Adaptive Design for Resilient Infrastructure

Research Group lead: Dr Maryam Ghodrat 

"Adaptive design for resilient infrastructure" research group at School of Engineering and Technology, UNSW Canberra, is contributing new theories, models and computational tools for  accurate engineering design of vulnerabilities of buildings and infrastructure to natural hazards and man-made disasters"

 

To maintain the expected service life of the built environment, we need better methods for assessing risk and technical solutions that consider the local climate.

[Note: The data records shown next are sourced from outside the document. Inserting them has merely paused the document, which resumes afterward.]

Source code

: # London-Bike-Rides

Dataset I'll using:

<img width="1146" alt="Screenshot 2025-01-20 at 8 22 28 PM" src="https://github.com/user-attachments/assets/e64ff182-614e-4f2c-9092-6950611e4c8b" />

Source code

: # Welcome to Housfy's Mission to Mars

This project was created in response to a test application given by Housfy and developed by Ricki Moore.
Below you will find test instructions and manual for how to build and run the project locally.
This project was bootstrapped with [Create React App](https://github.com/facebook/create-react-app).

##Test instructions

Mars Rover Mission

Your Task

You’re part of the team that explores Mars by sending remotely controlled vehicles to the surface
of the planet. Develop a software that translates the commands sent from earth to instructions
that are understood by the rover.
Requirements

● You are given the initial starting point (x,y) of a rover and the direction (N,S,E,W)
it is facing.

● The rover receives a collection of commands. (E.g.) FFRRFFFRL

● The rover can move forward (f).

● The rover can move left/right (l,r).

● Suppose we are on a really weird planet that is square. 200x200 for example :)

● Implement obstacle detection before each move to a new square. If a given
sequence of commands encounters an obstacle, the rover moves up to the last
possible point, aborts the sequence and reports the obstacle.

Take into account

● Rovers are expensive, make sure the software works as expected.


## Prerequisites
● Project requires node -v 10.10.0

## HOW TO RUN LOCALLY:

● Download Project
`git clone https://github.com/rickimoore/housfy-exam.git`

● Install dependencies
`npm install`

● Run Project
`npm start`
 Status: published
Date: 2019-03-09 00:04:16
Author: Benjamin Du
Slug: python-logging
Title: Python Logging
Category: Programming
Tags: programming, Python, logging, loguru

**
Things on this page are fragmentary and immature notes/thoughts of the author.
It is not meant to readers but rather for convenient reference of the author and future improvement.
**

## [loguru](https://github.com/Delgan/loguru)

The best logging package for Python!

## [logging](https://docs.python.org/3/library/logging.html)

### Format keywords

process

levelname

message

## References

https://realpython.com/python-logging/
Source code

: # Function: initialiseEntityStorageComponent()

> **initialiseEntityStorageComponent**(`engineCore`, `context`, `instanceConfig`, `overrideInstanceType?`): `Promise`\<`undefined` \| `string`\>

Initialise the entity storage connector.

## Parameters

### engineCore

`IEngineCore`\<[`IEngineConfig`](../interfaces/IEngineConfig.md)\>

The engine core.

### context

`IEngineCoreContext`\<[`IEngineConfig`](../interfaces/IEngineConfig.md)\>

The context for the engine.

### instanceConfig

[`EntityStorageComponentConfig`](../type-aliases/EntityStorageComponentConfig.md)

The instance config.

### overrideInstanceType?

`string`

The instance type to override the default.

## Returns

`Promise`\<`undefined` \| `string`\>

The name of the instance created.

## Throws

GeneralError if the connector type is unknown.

ADRI research team at UNSW  has expertise in:

• Smart buildings optimization of energy systems
• Risk assessment and vulnerability analyzes 

• Resilience and climate change adaptation 

   

Our research:

Adaptive Design for Resilient Infrastructure (ADRI) research group in School of Engineering at UNSW is contributing new theories, models, and computational tools for accurate engineering design analysis of heat exposure conditions of structures exposed to fire in terms of radiative and convective heat fluxes received by the structure. 

Research in the ADRI team ranges from advanced simulation of complex heat transfer theories to solve problems such as combustion dynamics of porous and non porous fuel bed materials, smouldering and behaviour and regime of flame propagation in Wildland Urban Interface

The group is involved in a wide range of cutting edge basic and applied research from nanoscale conduction and radiation to large thermal energy systems. 

1-Nearly Zero Energy Buildings (NZEBs) development in Australia 

This research theme aims to pioneer an innovative methodological framework for the comprehensive analysis and optimization of emerging renewable energy power plants and zero energy buildings. It involves thermodynamic modeling, economic assessment, and environmental analysis, with a specific focus on electricity generation, cooling, heating, fresh water provision, and hydrogen production. The research is tailored to the unique context of Australian cities, serving as a robust case study for sustainable energy solutions.

2- Structural Fire Engineering "Numerical Modeling"

Structure loss to wildfire is a serious problem in wildland-urban interface areas across the world. While laboratory experiments indicate that fire-resistant building construction and design may play a pivotal role in mitigating structural destruction, it is imperative to assess their effectiveness under actual wildfire scenarios, especially in comparison to other contributing factors. By analysing empirical data from both destroyed and resilient structures in the aftermath of significant wildfires, our objective is to gauge the significance of building construction and structure age in relation to various local and landscape-scale variables associated with the survival of structures.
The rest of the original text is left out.